I tried to differentiate reality from dreams and truth from imagination. Though this made no sense, it felt too real to be a dream.
Not a dream, a nightmare.
No, not a nightmare, worse.
I pushed on, searching through the thickening fog. Condensation hung in the humid air, frizzing my red hair, yet not wet enough to soothe my parched lips. The mist created an impenetrable veil, separating me from where I longed to be, where I belonged. The muck below my feet transformed.
Thinner, less viscous.
It was water.
I tried to cup some in the palm of my hand, to satisfy the unquenchable thirst.
I couldn’t.

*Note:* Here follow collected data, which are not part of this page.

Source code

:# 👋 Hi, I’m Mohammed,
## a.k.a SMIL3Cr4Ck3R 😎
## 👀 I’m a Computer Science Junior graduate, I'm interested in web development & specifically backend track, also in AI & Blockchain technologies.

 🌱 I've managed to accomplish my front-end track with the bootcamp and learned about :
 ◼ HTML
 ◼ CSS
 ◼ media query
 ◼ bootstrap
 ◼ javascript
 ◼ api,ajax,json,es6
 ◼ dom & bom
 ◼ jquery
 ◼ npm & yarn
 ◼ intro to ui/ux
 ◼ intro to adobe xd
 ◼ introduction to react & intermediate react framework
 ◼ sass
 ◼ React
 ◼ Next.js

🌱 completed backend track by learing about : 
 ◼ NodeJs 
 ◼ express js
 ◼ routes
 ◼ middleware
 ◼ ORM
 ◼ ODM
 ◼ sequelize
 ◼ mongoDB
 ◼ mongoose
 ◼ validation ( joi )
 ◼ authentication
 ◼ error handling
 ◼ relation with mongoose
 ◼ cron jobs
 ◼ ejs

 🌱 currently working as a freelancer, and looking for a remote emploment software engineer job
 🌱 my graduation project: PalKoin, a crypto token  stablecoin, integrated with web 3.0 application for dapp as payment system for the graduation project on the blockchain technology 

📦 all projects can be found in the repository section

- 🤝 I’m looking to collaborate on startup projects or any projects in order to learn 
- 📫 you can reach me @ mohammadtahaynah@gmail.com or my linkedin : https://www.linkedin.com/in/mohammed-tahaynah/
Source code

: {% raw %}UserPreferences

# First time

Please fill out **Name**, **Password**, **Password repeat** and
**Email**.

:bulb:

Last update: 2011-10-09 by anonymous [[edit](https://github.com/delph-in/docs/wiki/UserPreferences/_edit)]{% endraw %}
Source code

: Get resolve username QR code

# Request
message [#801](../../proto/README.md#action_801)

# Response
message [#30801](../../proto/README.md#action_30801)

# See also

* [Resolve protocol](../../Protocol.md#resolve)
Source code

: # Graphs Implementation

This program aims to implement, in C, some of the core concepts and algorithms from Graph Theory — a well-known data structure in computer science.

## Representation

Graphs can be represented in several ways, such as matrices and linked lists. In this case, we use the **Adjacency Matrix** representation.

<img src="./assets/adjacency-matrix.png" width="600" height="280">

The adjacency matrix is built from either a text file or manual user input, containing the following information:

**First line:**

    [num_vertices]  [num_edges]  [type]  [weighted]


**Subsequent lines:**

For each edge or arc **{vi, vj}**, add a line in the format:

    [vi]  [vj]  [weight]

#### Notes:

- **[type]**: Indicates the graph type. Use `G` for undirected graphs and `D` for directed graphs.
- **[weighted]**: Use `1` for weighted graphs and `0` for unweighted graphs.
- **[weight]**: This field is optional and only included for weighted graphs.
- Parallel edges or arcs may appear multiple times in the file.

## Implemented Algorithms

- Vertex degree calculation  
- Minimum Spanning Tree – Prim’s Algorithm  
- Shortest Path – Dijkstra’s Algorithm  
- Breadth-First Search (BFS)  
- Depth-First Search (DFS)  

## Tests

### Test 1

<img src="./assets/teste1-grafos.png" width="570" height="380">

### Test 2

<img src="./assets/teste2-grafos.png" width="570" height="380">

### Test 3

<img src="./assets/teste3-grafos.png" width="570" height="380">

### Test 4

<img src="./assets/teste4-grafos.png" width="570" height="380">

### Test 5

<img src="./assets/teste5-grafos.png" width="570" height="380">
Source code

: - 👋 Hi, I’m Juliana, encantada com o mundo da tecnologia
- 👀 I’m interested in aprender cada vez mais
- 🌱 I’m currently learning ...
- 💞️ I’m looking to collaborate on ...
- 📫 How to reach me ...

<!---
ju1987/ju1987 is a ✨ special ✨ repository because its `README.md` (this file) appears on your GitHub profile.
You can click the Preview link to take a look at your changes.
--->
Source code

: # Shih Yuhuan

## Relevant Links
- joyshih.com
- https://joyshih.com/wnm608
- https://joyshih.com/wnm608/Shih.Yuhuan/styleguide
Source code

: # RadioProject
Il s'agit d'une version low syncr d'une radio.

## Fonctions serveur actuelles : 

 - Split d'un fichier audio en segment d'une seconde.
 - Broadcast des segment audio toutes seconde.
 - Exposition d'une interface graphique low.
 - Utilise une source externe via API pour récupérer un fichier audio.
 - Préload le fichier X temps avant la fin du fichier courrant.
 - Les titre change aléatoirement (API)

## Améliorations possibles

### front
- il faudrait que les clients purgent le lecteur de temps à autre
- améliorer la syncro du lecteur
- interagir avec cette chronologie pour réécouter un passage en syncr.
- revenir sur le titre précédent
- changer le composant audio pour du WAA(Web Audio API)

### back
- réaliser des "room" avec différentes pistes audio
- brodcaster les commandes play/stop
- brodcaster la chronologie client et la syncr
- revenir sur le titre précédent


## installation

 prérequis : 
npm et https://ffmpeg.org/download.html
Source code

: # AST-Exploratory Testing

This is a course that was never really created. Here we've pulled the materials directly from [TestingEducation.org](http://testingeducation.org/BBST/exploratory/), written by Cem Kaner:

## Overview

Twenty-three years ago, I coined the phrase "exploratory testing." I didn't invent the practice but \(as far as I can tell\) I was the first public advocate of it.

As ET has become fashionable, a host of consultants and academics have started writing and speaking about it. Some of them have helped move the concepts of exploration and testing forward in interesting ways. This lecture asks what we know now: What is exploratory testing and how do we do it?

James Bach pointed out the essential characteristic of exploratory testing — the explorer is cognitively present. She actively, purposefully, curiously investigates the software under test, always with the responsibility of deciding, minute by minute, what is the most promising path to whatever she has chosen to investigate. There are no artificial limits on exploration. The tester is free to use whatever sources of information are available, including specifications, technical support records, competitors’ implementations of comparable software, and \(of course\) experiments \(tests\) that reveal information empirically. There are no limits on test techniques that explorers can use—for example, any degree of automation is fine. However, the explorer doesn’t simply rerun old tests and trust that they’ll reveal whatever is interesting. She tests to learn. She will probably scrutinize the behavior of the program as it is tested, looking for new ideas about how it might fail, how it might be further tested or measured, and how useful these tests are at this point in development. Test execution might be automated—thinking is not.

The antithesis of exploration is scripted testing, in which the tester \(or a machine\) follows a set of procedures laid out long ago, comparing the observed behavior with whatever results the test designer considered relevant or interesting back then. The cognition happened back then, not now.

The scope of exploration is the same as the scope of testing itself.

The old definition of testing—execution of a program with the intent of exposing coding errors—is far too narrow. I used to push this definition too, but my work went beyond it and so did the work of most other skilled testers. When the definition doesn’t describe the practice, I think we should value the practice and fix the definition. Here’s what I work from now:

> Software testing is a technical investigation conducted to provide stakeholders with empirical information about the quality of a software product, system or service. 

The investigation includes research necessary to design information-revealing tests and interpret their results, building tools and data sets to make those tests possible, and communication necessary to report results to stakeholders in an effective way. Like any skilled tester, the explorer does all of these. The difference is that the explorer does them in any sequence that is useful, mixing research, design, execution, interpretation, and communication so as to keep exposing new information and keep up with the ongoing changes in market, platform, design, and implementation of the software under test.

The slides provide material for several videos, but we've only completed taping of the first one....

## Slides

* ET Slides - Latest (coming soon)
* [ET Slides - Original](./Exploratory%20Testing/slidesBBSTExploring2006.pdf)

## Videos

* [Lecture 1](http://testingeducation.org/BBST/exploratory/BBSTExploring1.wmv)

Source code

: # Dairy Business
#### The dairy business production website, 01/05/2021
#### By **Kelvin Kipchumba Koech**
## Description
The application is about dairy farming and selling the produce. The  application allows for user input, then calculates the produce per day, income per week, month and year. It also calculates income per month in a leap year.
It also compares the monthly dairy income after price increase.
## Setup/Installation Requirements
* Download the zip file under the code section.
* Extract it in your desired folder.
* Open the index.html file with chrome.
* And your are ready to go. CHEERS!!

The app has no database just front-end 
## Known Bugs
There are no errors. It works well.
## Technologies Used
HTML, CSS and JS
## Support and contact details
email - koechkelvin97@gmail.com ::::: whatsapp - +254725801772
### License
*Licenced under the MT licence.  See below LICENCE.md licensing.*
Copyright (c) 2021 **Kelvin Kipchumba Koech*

It was rising, too much and too fast.
I gasped for air as I sank deeper, fluid filling my lungs.
Unlike the stagnant muck of before, this water was rapid in its movement.
A waterspout.
Swirling.
A current—a riptide.
I had visions of water circling in a bathtub, being sucked down the drain.
My body flailed at its disposal.
Around and around I went.
I pushed upward with all my might, trying to fight the current. My arms swam outward, my legs kicked.
Again, the water grew thicker, too thick to navigate.
A light appeared, distant, much like a lighthouse barely visible upon a fog-filled jetty. I reached toward the glow, but it was too far away. An optical illusion or perhaps heaven’s welcome.
The more I fought, the weaker I became.
“Reid,” I called out, yet my voice didn’t register. One can’t speak aloud when drowning.
Was I dying?
Was this what it was like?
“I’m sorry. I’m sorry I can’t fight harder.” The words weren’t audible, yet I heard them, felt them resonate in my heart and soul.
Had I told my husband I loved him?
I said it daily, multiple times a day.
Would he know that he was in my thoughts as I stopped fighting?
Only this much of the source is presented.